Historically, Palestine was a “region” within a larger geographical area that included Syria and Lebanon. Never governed “as a distinct unity,” it was not even a Province of the Ottoman Empire. The concept of nationalism was meaningless for late 19th century Arab inhabitants; certainly, there was no hint of “a separate Palestinian Arab nationalism.” The less than half a million Arabs living there were mostly poor, illiterate farmers experiencing economic hardship.
Even setting aside the reality of Israel of biblical times, there is much to say about the historical claim of Jewish land. For centuries, there was a small population of Sephardic Jews living in Palestine (surviving assaults by the Romans, Christian crusaders, and Muslims). Some of these Jews originated from the Arab Peninsula, survivors of Muhammad’s command: “Never do two religions exist in Arabia.” Adding to these Jewish numbers were the thousands of Jews from Europe who began to flock to Palestine in the 1880s.
Scholars point out that when European Jews – generally known as Ashkenazim Jews – began to settle in Palestine there was no displacement of local Arabs by conquest; the Jews lawfully purchased land from Arab landowners, often at “exorbitant prices.” Mark Twain’s 1867 description of Palestine was a land of barrenness and poverty, but ample evidence exists of the European Jews revitalizing many sections of the region. On the eve of the First World War, there were approximately 50 Jewish settlements in Palestine and the European Jews tipped the Jewish population to the range of 65,000 to 85,000.
During WWI, British foreign secretary Arthur James Balfour wrote: “His Majesty’s Government view with favour the establishment in Palestine of a national home for the Jewish people, and will use their best endeavours to facilitate the achievement of this object….” The date of Lord Balfour’s letter was November 2, 1917. For Bible-believing Christians, Balfour’s statement was beyond mere political rhetoric; it “was the hand of God writing a warrant for His people.” Soon after the Balfour Declaration, British military forces took possession of Palestine when the Palestinian Arabs still supported “the (Muslim) Ottoman Empire in its war against the (Christian) Allied powers.”
The spoils of victory included Britain formalizing its control of Palestine in 1922 with the establishment of the British mandate (Palestine and Iraq). The text of the Palestine mandate approved the Balfour Declaration and recognized “the historical connection of the Jewish people with Palestine and to the grounds for reconstructing their national home in that country….” Palestinians Jews looked forward to political independence and they had an advantage in a formal international sense.
Of the Jews, the highest concentration resided in Jerusalem. The British census of 1922 recorded 33,971 Jews and 28,112 Arabs living in Jerusalem proper.
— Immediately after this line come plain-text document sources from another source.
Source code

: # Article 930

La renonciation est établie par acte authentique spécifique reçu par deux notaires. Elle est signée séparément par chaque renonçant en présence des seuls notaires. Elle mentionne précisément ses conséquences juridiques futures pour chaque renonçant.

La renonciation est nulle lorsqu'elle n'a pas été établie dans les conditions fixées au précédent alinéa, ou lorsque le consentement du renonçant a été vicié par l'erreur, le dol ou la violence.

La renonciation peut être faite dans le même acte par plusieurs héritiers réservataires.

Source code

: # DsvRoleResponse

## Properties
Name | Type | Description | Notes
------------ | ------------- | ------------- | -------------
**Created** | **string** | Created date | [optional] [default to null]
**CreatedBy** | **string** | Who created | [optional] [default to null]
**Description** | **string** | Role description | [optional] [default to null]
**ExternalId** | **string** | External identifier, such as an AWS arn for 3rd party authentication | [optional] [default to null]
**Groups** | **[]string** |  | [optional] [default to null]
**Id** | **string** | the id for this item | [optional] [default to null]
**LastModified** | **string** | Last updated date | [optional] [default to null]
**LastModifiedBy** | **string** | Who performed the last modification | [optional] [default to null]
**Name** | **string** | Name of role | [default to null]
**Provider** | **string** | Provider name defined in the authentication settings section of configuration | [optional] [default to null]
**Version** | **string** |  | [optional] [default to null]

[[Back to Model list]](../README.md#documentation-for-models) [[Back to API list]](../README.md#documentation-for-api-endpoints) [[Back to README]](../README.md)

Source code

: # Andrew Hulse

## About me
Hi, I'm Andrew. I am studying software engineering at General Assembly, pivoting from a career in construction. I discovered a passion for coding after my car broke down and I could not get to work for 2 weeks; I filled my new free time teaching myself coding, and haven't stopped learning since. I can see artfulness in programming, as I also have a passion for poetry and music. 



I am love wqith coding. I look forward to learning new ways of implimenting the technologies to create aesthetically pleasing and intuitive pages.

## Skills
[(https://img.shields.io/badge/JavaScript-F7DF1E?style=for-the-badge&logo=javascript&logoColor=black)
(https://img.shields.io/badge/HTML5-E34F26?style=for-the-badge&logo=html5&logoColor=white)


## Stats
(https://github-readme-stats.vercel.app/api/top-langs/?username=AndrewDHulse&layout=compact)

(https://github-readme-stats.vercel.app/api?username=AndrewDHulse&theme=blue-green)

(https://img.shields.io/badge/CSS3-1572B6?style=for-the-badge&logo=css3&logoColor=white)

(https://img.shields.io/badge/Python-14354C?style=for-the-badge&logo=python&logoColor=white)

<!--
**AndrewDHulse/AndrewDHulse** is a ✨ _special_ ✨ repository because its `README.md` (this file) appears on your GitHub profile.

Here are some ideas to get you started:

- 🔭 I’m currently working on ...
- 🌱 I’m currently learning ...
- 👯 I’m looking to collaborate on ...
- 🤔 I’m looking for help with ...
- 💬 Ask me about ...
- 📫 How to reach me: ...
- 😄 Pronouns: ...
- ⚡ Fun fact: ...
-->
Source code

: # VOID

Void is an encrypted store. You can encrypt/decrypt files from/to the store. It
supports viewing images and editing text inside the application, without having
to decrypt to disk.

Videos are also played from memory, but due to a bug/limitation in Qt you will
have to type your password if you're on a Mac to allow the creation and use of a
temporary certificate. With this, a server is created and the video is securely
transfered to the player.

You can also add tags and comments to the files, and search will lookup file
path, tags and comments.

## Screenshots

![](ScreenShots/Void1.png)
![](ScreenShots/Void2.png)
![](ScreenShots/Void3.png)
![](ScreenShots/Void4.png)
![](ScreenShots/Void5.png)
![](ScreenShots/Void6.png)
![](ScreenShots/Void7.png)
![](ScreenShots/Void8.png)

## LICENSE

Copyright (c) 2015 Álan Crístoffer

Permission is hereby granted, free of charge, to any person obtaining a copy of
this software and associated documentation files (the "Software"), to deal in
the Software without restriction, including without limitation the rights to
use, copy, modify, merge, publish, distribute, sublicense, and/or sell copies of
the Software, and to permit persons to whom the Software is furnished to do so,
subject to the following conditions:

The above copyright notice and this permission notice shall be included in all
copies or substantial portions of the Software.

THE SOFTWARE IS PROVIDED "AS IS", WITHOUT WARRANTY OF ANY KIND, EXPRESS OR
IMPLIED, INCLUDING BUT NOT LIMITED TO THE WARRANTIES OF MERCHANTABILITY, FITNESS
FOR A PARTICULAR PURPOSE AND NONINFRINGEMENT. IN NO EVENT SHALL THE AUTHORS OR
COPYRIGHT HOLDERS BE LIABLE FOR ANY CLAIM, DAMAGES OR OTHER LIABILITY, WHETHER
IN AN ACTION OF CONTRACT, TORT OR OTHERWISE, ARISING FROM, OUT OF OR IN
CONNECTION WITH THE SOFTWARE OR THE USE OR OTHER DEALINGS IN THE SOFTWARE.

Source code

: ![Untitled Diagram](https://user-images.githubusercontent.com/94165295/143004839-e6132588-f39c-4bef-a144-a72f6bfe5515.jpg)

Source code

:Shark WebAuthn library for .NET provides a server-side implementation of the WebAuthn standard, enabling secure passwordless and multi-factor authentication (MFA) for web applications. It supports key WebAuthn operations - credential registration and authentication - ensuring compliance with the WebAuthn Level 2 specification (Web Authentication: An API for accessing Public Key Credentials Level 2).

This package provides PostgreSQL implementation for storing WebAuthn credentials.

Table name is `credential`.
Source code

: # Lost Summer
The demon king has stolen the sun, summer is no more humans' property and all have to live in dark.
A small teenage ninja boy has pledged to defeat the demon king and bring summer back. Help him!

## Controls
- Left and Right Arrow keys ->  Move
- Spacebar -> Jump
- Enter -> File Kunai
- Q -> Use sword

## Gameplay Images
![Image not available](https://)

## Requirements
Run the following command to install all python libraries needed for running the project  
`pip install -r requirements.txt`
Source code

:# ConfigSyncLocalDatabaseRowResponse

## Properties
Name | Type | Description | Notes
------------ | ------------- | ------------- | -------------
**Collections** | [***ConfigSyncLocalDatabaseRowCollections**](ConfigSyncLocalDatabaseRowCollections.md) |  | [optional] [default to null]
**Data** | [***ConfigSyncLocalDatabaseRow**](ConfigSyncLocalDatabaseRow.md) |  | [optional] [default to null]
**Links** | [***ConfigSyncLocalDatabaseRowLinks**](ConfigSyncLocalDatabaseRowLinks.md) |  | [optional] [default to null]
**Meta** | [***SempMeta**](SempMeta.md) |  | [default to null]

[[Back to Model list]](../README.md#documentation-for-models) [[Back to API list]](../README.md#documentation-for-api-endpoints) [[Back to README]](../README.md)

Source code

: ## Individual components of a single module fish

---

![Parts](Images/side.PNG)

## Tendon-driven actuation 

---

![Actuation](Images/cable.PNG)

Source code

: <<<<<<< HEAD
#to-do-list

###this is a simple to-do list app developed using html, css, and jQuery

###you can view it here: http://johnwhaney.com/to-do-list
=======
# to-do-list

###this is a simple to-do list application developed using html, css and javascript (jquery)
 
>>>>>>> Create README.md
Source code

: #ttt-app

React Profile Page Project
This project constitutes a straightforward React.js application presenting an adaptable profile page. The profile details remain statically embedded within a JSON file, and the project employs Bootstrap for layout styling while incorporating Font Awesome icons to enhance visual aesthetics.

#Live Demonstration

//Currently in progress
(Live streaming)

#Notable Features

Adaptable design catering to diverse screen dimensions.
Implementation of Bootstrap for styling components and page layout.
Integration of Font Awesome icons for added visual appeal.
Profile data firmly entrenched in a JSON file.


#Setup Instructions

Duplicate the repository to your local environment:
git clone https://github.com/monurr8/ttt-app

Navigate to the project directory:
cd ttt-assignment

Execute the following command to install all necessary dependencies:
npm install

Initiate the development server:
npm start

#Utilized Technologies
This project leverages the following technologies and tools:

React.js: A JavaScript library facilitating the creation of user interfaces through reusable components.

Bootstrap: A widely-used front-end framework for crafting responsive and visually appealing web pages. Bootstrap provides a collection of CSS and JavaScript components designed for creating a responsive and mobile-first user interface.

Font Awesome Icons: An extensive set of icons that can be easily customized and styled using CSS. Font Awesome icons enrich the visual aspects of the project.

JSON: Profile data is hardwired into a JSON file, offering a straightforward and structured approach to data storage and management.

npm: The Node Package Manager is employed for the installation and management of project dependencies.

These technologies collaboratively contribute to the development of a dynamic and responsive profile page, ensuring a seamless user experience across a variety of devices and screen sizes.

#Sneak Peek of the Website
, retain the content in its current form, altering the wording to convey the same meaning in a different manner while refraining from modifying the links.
Interestingly, the leading Arab families in Palestine sold land to the Jews up until 1947. The mandate period witnessed the economic rise of the Jewish communities, far outpacing Arab development that lacked the democratic governing institutions of the Jews.
Before the creation of the State of Israel in 1948, there was deadly Arab-Jewish conflict with the worst episodes in the years 1919-21, 1929, 1933, and 1936-39. The British were unable to solve the violence of the 1940s. They looked to the United Nations. In 1947, the United Nations Special Committee on Palestine (UNSCOP), composed of 11 “neutral” member nations, began with the basic outline that division of Palestine between the Palestinian Jews and the Palestinian Arabs was the best option. In 1947, UNSCOP visited the Jewish refugee camps in Europe, met with Jewish and Arab leaders in Palestine, and debated the issue. Jewish representatives made progress since they were able to showcase economic and land improvement and they were well prepared to present their side to UNSCOP whereas the Arabs boycotted meetings, ignored the UNSCOP members who visited Arab villages, and failed to propose any coherent alternative.
The UNSCOP presented its official recommendations to the UN General Assembly on November 29, 1947. The majority report stipulated the partition of Palestine into two states with the Jewish state having most of the coastal area, western Galilee, and the Negev. The UN plan received the necessary number of votes from member nations (including both the United States and the Union of Soviet Socialist Republics).
The partition decision was not a great deal for the Palestinian Jews, but they accepted it (it was the best deal for Jews in 1900 years). The Palestinian Arabs did not accept it. And 66 years later, many Arabs continue to argue for the destruction of Israel.